In order to change the policy, the same process and people that passed the bill have to be involved. A bill has to be prepared and presented to Congress which will then decide whether the changes should be implemented. If the bill is endorsed, it will be passed into law ensuring favorable reimbursements for NPs. The current rates impact NPs negatively and limit their career advancement (Barnes et al., 2016). For example, the NPs may not be able to establish independent practices as they would receive unfavorable reimbursements.

There are several major players in health policy reform. First, NPs can have a significant influence on this matter because they provide patient care. Second, Congress is another primary stakeholder as it has the authority to decide whether the proposed changes will be enacted into law.

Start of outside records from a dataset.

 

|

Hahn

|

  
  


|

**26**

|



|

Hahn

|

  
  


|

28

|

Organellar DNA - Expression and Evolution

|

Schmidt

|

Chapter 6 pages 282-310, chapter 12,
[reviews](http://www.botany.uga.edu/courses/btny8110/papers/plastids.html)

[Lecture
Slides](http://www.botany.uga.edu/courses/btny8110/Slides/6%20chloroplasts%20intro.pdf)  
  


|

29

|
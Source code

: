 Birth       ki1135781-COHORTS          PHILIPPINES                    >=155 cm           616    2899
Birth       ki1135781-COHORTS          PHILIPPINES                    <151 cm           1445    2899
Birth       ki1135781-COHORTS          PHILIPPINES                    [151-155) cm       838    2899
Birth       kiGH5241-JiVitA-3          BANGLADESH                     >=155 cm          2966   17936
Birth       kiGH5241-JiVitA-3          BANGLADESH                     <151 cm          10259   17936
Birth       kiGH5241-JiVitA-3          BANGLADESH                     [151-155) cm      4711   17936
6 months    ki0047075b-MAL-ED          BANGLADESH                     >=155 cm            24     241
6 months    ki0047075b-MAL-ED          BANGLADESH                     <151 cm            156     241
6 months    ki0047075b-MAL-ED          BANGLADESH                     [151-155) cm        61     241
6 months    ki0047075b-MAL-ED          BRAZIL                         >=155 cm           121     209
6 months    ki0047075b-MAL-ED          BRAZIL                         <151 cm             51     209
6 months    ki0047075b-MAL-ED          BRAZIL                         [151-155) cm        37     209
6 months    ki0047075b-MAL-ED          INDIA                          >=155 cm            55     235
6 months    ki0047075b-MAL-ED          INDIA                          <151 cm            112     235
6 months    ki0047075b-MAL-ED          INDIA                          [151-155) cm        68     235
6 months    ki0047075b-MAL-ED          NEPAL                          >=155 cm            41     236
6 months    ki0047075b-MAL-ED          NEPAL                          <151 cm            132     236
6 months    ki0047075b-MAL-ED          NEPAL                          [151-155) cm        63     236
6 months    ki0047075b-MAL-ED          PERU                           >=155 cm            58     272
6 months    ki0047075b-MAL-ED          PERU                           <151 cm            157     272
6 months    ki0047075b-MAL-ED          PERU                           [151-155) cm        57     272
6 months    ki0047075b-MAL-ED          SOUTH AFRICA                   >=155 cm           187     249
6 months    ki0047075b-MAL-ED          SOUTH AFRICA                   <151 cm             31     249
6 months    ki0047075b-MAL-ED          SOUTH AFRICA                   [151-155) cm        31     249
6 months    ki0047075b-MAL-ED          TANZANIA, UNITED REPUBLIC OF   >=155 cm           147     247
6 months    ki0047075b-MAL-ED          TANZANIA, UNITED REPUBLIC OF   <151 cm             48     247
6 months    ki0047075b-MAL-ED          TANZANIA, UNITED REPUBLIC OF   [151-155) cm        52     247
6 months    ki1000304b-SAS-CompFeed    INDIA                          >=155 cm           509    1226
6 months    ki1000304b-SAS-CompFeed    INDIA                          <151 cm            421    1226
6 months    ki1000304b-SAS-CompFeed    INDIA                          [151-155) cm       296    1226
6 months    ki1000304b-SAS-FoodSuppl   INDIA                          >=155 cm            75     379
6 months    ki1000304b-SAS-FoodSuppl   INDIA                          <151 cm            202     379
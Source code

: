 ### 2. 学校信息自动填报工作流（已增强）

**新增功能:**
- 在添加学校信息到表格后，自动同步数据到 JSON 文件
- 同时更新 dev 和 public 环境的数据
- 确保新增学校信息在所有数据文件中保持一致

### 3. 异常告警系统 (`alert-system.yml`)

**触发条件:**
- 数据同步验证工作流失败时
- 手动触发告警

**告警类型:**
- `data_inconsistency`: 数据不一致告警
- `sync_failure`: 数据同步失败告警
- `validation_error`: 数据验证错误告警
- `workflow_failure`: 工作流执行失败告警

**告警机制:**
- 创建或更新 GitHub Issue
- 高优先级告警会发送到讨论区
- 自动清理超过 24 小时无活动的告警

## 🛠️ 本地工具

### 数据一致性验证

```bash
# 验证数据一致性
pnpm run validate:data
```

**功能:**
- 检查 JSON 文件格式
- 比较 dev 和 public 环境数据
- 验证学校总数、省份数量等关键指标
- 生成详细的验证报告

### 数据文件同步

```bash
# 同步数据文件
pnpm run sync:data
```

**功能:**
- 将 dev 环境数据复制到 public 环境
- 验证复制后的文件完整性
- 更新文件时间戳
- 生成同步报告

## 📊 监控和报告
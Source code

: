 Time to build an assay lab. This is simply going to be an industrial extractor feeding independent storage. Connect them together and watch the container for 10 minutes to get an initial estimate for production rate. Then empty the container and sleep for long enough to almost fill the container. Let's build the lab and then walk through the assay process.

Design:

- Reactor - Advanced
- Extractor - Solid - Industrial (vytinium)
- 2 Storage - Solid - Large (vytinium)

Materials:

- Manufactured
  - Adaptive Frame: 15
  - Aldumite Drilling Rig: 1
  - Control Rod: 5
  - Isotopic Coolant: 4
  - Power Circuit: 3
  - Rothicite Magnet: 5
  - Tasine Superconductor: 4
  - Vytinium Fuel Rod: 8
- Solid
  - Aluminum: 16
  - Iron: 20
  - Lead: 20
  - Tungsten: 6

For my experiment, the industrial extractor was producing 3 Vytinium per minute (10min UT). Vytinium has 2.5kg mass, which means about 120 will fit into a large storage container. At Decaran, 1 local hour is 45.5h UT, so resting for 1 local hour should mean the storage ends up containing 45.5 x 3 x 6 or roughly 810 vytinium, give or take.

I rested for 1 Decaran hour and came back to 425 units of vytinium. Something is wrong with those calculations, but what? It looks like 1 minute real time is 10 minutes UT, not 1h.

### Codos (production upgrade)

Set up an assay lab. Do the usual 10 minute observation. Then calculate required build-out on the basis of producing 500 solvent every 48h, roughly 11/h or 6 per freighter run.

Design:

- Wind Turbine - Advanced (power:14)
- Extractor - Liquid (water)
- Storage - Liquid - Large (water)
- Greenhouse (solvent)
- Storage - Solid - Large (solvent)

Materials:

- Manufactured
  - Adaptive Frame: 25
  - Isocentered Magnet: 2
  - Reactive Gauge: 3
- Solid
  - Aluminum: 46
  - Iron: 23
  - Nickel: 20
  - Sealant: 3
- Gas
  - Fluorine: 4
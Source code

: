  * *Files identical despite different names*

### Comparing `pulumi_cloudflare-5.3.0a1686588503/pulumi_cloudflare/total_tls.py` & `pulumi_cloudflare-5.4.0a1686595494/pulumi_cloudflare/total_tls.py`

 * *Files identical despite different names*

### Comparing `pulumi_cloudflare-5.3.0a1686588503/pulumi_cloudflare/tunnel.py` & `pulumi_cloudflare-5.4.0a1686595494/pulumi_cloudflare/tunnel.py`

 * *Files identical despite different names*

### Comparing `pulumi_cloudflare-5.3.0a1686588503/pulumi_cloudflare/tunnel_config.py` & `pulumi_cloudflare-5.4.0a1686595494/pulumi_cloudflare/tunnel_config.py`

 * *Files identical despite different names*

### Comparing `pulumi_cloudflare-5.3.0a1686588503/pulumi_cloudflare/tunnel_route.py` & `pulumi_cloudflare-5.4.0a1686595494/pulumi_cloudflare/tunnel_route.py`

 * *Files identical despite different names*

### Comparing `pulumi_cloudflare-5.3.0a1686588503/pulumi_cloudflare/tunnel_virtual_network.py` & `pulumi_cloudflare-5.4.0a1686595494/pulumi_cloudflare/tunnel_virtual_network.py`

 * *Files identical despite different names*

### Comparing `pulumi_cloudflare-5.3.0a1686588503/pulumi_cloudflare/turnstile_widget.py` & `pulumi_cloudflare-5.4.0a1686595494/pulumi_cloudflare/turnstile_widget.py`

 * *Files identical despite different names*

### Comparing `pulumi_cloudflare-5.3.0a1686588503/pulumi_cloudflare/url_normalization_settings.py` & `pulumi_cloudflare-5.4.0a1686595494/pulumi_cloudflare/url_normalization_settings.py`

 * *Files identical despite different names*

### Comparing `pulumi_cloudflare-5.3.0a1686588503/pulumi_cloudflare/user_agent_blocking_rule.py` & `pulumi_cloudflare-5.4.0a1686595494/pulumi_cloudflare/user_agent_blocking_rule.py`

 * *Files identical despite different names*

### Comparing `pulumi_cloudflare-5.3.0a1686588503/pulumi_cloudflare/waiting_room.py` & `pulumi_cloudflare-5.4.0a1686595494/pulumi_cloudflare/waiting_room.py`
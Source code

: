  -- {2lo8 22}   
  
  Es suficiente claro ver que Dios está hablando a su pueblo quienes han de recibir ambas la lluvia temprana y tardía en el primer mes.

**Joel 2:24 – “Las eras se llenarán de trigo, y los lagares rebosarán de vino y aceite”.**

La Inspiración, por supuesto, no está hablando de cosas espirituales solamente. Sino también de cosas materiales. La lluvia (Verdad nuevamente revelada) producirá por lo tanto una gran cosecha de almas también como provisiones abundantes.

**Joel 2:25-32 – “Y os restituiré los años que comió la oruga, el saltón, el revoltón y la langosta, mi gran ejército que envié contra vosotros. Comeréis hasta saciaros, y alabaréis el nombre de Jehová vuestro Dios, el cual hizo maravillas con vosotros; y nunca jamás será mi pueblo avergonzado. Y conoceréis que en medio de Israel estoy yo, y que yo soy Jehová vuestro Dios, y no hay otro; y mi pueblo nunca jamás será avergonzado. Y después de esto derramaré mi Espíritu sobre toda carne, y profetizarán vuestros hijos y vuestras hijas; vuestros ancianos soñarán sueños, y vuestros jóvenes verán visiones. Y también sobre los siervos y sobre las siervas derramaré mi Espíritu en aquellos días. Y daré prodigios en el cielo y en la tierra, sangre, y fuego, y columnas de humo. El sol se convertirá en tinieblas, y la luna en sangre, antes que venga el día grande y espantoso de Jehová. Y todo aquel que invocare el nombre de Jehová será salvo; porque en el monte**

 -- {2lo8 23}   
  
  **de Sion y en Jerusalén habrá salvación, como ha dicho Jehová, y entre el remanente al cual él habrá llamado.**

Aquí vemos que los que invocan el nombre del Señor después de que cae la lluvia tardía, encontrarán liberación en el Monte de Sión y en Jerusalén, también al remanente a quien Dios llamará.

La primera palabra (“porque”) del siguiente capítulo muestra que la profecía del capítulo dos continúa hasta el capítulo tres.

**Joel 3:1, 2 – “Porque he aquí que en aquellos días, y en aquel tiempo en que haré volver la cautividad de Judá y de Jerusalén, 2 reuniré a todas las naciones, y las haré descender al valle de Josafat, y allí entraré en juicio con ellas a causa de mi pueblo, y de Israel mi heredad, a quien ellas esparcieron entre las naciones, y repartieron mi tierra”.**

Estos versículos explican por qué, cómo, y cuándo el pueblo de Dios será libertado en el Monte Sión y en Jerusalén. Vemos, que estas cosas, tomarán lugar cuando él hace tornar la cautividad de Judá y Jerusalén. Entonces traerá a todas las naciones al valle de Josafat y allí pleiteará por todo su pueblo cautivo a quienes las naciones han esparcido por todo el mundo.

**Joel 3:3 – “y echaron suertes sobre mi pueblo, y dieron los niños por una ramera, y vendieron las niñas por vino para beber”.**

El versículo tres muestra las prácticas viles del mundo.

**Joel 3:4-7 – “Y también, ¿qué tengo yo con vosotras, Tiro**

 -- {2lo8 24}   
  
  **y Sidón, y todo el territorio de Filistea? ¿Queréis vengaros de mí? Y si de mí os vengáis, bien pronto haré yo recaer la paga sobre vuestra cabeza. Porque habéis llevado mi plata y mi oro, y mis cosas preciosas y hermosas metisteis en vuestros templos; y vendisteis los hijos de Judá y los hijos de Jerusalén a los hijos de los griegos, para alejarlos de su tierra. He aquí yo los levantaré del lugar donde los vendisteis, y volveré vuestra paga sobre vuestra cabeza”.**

Major groups opposed to this change include insurance companies and physicians because they are the main beneficiaries of Medicare reimbursement returns. For example, despite sharing major job functions and roles with NPs, physicians’ rates are far higher than the average reimbursement returns for NPs.

Several AP roles may be helpful in influencing the policy change. Typical roles of NPs include prescribing medications, ordering medical tests, and diagnosing diseases (Decker, 2018). In comparison, APs are mandated with a more nuanced scope of diagnosis and treatment of health conditions. In this regard, certain roles such as diagnosis of health conditions, treatment and management of acute and chronic diseases, and prescription of medication give the physician an added advantage. However, with the ability to provide patient care, physicians may not have a strong argument in opposing the proposition (Barnes et al., 2016). Therefore, it is unfair to ignore the need for equal and fair reimbursement of NPs.


Barnes, H., Maier, C. B., Altares Sarik, D., Germack, H. D., Aiken, L. H., & McHugh, M. D. (2016). Effects of regulation and payment policies on nurse practitioners’ clinical practices. Medical Care Research and Review, 74(4), 431–451. Web.

Decker, S. L. (2018). No association found between the Medicaid primary care fee bump and physician-reported participation in Medicaid. Health Affairs, 37(7), 1092-1098. Web.

Schatzle, R. (2016). Nurses receive lower Medicare and Medicaid reimbursement returns compared to physicians. Medelita. Web.